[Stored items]
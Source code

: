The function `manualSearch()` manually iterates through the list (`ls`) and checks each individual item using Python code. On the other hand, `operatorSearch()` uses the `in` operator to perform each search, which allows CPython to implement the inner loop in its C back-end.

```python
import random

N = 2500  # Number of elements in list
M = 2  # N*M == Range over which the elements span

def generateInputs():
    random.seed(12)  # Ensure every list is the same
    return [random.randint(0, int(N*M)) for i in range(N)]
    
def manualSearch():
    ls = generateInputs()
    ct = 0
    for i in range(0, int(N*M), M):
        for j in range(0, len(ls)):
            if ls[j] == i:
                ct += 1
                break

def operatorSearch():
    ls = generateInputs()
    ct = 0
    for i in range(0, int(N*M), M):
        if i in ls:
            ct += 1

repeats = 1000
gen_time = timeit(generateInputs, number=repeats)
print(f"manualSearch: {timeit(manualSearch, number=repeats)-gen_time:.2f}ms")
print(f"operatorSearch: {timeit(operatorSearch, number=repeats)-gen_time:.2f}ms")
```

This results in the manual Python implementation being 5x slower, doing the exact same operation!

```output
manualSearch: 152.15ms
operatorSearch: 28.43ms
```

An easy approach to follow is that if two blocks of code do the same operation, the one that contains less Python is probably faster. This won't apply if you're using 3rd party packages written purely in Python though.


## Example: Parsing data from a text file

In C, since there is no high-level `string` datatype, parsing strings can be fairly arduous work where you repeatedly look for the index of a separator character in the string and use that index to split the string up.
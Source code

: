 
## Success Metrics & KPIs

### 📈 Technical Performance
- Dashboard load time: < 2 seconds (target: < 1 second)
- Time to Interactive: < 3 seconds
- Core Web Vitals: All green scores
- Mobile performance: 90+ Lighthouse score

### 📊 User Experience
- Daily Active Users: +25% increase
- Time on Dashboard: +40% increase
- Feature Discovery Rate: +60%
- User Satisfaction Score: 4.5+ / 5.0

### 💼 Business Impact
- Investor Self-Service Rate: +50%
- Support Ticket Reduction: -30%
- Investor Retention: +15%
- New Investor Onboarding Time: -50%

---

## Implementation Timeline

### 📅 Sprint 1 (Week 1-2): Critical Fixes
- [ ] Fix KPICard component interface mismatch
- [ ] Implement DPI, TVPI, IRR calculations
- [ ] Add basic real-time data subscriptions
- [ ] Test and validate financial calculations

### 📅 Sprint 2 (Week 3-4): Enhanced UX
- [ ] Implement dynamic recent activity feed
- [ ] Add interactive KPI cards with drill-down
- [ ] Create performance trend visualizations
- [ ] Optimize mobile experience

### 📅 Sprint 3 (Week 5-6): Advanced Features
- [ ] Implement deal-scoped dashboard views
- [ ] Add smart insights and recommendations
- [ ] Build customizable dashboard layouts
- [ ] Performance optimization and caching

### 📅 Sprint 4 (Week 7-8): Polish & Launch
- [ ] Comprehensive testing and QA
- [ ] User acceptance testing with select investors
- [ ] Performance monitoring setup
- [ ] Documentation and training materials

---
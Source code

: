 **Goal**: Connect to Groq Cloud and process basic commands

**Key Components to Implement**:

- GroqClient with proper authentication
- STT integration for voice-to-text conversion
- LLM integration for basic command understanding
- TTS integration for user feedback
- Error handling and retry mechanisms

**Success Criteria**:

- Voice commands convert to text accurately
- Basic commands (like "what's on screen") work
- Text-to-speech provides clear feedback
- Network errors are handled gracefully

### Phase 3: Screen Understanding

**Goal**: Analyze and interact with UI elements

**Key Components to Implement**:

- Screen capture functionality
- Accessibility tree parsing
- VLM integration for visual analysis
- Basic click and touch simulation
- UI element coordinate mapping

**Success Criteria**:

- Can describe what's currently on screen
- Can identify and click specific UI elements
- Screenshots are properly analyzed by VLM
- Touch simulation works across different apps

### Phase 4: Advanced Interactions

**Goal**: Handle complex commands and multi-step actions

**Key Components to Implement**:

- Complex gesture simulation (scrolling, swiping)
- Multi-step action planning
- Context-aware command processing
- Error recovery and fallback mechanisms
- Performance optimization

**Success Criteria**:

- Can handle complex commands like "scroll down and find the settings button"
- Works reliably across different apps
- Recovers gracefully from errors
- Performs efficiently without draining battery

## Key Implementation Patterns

TASK GOAL. Would you please give the number of lines in the data above that contain the string "down"? Reply with that number only.

TASK RESULT. 2